» **What you should do**
In the data below, the answer is the run of lines from the line containing "- Open the Dynatrace tenant provided to you" through the line containing "z/OS traffic to", both included; print it exactly and nothing else.

####################

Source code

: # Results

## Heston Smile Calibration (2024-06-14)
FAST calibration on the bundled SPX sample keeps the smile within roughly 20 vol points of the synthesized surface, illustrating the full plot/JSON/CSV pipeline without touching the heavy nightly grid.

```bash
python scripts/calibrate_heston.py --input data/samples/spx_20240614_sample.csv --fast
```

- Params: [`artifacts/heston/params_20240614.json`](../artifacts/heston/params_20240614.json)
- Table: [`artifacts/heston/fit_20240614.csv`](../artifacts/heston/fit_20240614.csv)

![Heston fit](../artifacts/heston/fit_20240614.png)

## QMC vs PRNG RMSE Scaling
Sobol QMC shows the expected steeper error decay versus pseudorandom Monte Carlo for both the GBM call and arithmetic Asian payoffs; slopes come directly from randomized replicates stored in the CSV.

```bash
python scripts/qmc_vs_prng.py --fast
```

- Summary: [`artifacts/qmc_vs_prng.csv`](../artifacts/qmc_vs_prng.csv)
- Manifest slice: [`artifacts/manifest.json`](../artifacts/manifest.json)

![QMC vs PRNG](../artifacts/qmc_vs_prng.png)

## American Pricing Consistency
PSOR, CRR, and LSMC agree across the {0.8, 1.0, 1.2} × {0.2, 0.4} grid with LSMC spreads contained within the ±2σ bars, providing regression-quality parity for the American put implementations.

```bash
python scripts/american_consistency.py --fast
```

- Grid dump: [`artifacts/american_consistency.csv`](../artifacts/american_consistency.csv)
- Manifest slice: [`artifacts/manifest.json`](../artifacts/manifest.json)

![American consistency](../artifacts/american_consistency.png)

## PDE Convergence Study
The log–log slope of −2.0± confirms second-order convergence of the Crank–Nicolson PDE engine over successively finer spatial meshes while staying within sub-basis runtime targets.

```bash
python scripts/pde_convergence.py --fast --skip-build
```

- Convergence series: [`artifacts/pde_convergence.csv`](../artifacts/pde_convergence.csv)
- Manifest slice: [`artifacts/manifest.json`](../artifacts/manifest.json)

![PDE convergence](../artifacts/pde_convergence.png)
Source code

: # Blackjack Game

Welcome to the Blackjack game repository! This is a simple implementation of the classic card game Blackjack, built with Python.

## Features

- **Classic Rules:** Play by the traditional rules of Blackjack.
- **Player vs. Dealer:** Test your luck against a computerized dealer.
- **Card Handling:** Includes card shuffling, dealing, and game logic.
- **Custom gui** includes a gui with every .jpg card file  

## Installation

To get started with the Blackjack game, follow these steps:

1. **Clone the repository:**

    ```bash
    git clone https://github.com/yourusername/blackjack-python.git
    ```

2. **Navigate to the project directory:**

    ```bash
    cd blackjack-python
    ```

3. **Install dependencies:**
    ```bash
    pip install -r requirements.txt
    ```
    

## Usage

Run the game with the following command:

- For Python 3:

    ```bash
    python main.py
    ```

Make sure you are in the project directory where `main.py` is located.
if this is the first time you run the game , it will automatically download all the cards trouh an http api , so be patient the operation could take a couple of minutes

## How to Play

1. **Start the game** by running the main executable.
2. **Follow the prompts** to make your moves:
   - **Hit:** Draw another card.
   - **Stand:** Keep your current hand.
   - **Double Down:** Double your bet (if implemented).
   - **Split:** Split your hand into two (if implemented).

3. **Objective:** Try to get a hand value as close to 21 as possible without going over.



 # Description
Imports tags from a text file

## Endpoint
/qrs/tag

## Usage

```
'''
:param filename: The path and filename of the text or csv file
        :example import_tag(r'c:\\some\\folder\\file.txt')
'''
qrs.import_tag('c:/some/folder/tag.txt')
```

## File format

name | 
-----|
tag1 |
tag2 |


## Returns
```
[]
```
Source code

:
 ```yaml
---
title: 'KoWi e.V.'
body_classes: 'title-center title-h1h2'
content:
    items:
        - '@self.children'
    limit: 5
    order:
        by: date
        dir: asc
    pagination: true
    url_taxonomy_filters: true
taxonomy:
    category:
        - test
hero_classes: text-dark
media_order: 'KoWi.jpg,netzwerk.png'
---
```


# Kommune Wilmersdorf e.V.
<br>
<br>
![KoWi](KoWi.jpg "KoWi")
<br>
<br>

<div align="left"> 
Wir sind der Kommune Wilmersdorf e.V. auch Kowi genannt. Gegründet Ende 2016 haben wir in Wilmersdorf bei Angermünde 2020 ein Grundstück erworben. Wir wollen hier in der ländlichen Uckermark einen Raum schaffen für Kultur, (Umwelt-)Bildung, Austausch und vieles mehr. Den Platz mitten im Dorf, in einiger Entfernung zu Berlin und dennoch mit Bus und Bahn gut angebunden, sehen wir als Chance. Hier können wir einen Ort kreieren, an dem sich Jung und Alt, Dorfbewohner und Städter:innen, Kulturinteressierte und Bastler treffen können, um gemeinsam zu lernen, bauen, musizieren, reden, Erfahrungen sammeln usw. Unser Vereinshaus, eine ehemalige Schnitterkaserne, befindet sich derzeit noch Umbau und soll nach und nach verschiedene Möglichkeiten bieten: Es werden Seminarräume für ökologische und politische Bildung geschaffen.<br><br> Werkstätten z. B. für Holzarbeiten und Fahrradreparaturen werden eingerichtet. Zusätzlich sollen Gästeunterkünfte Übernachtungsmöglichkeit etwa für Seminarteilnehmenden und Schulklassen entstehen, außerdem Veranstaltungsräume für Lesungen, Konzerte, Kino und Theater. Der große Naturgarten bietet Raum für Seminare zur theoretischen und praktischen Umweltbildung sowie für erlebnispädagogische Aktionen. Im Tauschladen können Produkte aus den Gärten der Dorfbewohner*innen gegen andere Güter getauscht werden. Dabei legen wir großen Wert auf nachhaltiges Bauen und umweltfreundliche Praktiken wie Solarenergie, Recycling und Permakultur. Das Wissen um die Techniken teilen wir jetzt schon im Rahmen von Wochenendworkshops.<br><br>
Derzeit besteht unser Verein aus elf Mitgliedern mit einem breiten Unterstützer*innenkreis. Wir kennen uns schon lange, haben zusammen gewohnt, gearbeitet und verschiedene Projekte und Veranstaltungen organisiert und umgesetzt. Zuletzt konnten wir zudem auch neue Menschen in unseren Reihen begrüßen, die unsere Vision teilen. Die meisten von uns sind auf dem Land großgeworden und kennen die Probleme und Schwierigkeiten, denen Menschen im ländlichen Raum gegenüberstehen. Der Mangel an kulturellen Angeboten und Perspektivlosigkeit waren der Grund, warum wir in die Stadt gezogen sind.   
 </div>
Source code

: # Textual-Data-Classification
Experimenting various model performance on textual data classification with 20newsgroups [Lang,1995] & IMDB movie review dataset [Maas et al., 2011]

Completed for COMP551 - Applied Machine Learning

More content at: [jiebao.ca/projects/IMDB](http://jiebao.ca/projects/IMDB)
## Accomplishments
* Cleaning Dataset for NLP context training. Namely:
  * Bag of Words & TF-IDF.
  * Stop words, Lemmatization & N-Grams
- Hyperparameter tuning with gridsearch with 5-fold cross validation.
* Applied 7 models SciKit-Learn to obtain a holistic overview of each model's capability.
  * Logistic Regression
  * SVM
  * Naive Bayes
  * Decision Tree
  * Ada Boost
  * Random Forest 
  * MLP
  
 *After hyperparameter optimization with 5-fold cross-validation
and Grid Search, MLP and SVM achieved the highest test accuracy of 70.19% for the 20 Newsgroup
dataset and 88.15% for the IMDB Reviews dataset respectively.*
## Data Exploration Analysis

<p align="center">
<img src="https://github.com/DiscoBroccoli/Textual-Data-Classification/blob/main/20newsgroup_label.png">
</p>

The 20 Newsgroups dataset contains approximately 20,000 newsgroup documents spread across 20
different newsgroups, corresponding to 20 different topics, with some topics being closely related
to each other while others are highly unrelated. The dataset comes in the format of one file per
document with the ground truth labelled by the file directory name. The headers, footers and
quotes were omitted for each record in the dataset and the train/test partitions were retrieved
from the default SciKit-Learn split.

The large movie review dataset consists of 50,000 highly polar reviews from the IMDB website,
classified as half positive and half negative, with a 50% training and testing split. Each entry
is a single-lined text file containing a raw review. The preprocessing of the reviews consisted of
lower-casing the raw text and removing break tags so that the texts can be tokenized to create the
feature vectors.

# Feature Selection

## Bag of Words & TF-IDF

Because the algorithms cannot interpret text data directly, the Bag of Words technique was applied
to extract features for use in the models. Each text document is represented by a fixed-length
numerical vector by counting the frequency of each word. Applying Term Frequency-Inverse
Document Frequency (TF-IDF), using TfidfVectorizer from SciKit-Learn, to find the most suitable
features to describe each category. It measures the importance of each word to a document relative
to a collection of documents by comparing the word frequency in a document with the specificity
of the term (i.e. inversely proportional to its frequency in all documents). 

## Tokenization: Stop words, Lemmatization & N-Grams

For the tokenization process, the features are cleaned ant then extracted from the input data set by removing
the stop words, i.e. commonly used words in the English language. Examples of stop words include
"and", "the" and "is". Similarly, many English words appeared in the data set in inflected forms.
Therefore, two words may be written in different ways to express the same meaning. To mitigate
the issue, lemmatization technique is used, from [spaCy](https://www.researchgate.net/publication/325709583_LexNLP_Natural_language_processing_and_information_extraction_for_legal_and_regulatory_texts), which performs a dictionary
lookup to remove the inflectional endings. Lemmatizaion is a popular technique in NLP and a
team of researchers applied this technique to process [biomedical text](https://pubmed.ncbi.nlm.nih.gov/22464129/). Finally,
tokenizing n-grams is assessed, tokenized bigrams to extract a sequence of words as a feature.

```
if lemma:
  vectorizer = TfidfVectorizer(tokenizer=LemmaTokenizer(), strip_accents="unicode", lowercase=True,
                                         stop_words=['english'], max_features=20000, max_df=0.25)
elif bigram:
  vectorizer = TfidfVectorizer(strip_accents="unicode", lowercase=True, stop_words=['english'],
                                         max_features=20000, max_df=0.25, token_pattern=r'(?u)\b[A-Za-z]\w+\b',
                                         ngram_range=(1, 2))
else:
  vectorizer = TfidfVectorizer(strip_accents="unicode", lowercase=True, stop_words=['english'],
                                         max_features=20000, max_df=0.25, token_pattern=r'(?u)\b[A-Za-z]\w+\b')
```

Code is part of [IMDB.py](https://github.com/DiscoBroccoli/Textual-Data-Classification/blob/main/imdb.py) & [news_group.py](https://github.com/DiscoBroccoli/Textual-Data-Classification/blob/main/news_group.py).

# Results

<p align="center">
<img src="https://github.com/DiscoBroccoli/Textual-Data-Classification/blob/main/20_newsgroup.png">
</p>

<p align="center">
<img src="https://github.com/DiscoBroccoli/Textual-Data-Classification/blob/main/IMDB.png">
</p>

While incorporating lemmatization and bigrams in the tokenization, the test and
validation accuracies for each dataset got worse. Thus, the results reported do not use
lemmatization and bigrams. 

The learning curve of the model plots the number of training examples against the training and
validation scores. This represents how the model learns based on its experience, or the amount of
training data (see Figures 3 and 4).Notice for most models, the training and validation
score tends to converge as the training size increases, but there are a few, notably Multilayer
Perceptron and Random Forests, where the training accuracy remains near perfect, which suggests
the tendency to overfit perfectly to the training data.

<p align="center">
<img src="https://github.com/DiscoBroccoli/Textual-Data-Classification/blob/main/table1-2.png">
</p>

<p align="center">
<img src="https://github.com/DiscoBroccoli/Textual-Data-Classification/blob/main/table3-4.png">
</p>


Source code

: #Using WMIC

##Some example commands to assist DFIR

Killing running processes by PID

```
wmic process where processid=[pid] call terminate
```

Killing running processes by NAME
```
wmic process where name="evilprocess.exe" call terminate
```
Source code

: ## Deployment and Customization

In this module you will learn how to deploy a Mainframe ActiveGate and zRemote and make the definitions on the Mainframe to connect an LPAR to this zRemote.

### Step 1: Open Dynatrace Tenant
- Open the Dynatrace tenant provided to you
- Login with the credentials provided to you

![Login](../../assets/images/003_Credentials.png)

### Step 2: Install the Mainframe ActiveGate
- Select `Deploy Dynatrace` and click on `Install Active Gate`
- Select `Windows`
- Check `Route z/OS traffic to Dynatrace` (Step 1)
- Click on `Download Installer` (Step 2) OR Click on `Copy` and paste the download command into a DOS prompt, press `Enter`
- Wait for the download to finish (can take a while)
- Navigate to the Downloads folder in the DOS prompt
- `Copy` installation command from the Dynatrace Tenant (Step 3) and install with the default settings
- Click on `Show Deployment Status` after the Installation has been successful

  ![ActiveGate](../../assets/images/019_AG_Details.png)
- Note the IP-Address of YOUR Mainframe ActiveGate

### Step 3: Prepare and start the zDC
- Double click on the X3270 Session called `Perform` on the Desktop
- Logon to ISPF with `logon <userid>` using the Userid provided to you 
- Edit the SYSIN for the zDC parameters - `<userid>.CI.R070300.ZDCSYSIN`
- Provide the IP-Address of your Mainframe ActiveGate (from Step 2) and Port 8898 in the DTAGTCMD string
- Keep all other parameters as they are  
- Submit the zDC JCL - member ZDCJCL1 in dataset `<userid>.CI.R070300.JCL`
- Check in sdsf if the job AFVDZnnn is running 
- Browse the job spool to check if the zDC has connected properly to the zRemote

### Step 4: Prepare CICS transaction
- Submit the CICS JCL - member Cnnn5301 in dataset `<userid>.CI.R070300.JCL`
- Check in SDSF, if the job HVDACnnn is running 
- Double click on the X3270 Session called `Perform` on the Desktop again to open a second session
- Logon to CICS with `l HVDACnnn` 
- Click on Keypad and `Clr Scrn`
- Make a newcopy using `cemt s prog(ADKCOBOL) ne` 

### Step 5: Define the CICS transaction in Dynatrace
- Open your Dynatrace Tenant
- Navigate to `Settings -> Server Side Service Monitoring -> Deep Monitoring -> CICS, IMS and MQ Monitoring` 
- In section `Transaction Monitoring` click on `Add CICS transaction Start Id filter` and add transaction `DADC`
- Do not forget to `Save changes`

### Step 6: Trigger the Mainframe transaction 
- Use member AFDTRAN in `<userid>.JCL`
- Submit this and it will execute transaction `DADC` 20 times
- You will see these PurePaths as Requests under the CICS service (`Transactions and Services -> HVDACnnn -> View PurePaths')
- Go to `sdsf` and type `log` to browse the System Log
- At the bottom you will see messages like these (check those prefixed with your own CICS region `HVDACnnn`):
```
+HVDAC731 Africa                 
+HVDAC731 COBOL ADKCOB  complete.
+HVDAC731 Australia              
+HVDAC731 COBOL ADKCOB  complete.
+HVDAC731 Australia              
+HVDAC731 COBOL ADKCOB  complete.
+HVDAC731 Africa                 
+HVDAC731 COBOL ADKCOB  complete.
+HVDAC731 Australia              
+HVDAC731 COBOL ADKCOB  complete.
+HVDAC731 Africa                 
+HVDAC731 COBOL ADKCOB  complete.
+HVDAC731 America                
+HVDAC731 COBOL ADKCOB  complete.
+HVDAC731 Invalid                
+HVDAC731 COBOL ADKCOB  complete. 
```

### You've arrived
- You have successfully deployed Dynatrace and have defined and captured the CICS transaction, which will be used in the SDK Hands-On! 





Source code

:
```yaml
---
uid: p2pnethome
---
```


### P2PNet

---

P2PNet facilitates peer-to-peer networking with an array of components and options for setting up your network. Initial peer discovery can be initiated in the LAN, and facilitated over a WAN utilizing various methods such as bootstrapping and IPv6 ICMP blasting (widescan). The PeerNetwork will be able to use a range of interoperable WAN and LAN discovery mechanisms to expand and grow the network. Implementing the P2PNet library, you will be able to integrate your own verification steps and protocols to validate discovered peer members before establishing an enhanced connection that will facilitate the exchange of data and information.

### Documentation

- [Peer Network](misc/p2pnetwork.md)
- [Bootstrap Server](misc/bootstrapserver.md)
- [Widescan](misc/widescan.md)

####################

» **Output for this exercise**
- Open the Dynatrace tenant provided to you
- Login with the credentials provided to you

![Login](../../assets/images/003_Credentials.png)

### Step 2: Install the Mainframe ActiveGate
- Select `Deploy Dynatrace` and click on `Install Active Gate`
- Select `Windows`
- Check `Route z/OS traffic to Dynatrace` (Step 1)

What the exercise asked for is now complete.